EXERCISE GOAL: Scan the material below and copy every line holding the word "raiseError".

[INPUT DATA — start]

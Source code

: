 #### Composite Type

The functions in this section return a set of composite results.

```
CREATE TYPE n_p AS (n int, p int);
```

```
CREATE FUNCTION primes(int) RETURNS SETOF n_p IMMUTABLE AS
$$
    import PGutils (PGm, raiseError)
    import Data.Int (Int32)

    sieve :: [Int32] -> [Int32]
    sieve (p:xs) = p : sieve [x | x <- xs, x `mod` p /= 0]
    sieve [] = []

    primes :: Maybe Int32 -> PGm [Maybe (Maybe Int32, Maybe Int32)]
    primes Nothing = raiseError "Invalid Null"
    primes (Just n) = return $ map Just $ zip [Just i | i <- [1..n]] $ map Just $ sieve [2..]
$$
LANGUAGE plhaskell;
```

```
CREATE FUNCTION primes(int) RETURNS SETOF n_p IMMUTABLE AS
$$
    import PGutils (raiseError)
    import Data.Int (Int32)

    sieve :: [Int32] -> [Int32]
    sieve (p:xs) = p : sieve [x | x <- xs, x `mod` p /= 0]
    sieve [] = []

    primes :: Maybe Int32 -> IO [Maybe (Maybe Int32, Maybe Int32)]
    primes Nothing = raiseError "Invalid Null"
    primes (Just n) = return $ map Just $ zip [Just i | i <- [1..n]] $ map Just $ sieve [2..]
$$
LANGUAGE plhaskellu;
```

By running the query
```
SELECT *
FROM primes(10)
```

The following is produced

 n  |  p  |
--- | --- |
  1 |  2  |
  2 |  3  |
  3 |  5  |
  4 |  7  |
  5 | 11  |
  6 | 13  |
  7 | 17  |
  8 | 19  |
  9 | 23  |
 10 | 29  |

[INPUT DATA — finish]

RESULT OF THE TASK:
    import PGutils (PGm, raiseError)
    primes Nothing = raiseError "Invalid Null"
    import PGutils (raiseError)
    primes Nothing = raiseError "Invalid Null"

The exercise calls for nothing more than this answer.